Young Washington almost tricks us into finding it more absorbing than it actually is. In its performances and with its intelligent portrait of the eventual First President of the United States, the movie is surprisingly worthwhile as a screen biography. Still, there is a nagging feeling that the screenplay (written by Diederik Hoogstraten, Tom Provost and director Jon Erwin) is simply going through the familiar motions and tied to the typical structure of such screen biographies.
There is some undeniable value to the kind of story being told here, of course, which finds a young George Washington, long before the days when he would help to forge a new government in the wake of a national independence, still vying for a position as officer in service to the British king. By virtue of his later position in life, this slice of his history is often untapped, which is especially true of the onscreen portrayals of the Founding Father. Here, he has no father or, really, any father figure in his life, on account of disease and a rumored family curse that all Washington men die suddenly.

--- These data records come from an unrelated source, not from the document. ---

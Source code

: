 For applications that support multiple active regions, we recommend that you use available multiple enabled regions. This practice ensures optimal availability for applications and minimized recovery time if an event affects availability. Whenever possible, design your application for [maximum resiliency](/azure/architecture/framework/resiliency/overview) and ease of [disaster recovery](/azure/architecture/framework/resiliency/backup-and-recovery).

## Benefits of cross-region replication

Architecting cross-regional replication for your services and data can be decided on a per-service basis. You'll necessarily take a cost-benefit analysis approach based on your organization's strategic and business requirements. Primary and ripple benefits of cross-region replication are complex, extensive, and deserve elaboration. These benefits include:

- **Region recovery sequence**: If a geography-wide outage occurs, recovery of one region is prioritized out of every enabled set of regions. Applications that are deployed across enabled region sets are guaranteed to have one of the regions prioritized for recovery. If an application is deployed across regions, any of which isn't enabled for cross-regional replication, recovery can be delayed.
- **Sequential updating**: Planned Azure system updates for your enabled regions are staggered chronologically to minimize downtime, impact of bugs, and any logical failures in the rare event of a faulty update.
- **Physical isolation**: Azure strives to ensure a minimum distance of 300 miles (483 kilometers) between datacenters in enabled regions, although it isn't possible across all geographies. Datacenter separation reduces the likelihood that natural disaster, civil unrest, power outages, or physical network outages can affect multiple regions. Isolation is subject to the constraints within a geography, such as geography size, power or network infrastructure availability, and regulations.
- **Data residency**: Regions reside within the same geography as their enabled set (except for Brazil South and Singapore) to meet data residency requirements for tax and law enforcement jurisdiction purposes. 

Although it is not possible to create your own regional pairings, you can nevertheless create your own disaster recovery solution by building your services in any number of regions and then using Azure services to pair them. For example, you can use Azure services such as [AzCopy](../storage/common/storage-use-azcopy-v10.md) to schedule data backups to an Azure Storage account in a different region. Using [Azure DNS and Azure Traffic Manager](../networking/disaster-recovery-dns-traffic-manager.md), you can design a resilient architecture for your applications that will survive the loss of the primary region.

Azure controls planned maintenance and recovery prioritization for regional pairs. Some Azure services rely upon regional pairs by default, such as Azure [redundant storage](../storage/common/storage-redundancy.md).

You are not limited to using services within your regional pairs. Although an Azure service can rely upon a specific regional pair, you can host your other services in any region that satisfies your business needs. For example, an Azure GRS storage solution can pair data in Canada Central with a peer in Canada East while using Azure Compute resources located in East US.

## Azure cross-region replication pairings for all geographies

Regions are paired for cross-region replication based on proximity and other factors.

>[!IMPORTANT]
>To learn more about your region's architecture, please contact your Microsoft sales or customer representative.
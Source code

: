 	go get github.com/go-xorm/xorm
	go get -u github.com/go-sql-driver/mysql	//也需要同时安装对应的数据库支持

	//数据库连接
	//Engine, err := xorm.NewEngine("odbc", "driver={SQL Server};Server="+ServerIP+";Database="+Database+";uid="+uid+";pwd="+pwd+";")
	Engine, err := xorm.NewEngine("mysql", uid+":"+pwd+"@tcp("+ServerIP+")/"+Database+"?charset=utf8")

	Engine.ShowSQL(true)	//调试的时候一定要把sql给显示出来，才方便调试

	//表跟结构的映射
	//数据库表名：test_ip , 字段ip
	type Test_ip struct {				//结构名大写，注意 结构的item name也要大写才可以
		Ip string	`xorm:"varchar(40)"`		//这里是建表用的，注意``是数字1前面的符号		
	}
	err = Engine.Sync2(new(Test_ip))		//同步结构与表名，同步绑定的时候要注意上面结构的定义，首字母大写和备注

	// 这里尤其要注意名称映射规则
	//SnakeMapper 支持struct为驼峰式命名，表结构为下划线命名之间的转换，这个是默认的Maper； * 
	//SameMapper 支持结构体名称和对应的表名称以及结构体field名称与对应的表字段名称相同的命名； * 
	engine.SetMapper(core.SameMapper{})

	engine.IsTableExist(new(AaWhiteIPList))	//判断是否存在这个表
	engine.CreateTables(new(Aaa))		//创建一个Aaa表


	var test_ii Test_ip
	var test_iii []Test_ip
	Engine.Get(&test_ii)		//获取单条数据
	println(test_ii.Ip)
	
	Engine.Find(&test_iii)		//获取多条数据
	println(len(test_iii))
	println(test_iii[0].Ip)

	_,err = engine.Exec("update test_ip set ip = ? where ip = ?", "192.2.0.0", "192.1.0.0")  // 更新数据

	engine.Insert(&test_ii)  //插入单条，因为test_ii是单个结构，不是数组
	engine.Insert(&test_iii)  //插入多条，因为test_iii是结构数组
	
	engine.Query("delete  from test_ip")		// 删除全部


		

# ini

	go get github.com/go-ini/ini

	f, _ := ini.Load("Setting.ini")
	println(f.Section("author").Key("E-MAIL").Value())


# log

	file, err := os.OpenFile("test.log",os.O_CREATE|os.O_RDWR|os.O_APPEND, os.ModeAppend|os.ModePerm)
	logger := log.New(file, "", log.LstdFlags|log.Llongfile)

We know this man won’t, at least, die too suddenly, because the story here takes place a couple decades before the signing of a declaration and a couple more from his greatest exhibition of leadership. For the filmmakers, the appeal of a story like this lay in seeing a younger, fitter and—most importantly—more naïve version of Washington, struggling with ideas of legacy and loyalty, but doing so in a way that almost feels foreign in the context of what he will ultimately become. For their part, Erwin and star William Franklyn-Miller, who is definitely tall enough to play this role, almost get at something interesting about this man.
The limitations of the movie around George, though, are quickly identified, because Erwin seems a little too interested in rushing through the points of George’s story. He even opens with a brief flash-forward to a key battle in the major conflict being dramatized here, before starting the story properly in George’s childhood (when he is played by Will Joseph) and at a moment of particularly overwhelming despair. Having just buried his father, George for the first time meets his half-brother Lawrence (John Foss), who agrees to raise him alongside mother Mary (Mary-Louise Parker), though the two adults have wildly different methods of child rearing.
Dazzled by the stories of British soldiers, he does indeed wish to join their ranks from an early age, but the status of his birth, his education and his land ownership (specifically, the lack thereof in all cases) eliminate the possibility of doing so by any usual means. We get a sense of the future politician by the way he sneaks into a swanky and exclusive party, by way of a very funny gag involving the slaves’ living quarters (no, really), in order to meet the Fairfaxes, a family of renown and the closest thing to royalty in the so-called New World. The son, William (Joel David Smallbone), is an arrogant cad who seeks the hand of the pretty and opinionated Sally (Mia Rodgers), but the father (played by Kelsey Grammer) is impressed by George’s tenacity.
The plan is for George to take advantage of his recent surveyor’s license to chart the apparently uncharted land surrounding the Ohio River—which, of course, is not uncharted at all but populated by Native Americans and claimed through violence by the French. Neither option sits well with British or white American forces, and so George is tasked with delivering messages, occasionally alongside threats or promises of their own violence. The natives are essentially indifferent, but the French are fatally offended and vow open warfare in response.
This, of course, means a certain number of competently staged battle sequences are to be expected, but it also means that the story becomes an exercise in repetition as the heated negotiations take place. George is sent by Gov. Dinwiddie (Ben Kingsley) to make his case to the opposing forces, who keep turning offers down and sending him back with letters of increased annoyance, and he keeps trying to prove himself to those in power, eventually falling in with Gen. Braddock (Andy Serkis). Battles are lost on account of the very different styles of warfare, until that key battle is won—depending, of course, upon whose side one takes in the conflict.
Because there’s something vital missing here, things like perspective and context are simply too broad for us to get much from this dramatic approach, which ultimately takes on the qualities of a fairly simplistic and superficial account of untapped history. Young Washington expects us to take for granted the “victory” of this battle, and while that may be patriotic in the grander sense of the history of this nation, it’s slightly questionable as an approach to drama or biography.
Rating: **½ (out of ****)
(Author’s Note: Much has been made of the film’s use of generative A.I. imagery. That’s certainly not a direction in which Hollywood or any other film market needs to go, but by this critic’s eye, it’s essentially used to embellish a handful of backgrounds and for a few offhand shots of battle preparation. There are undoubtedly worse examples out there of this tool being used, and so the distraction is fairly minor.)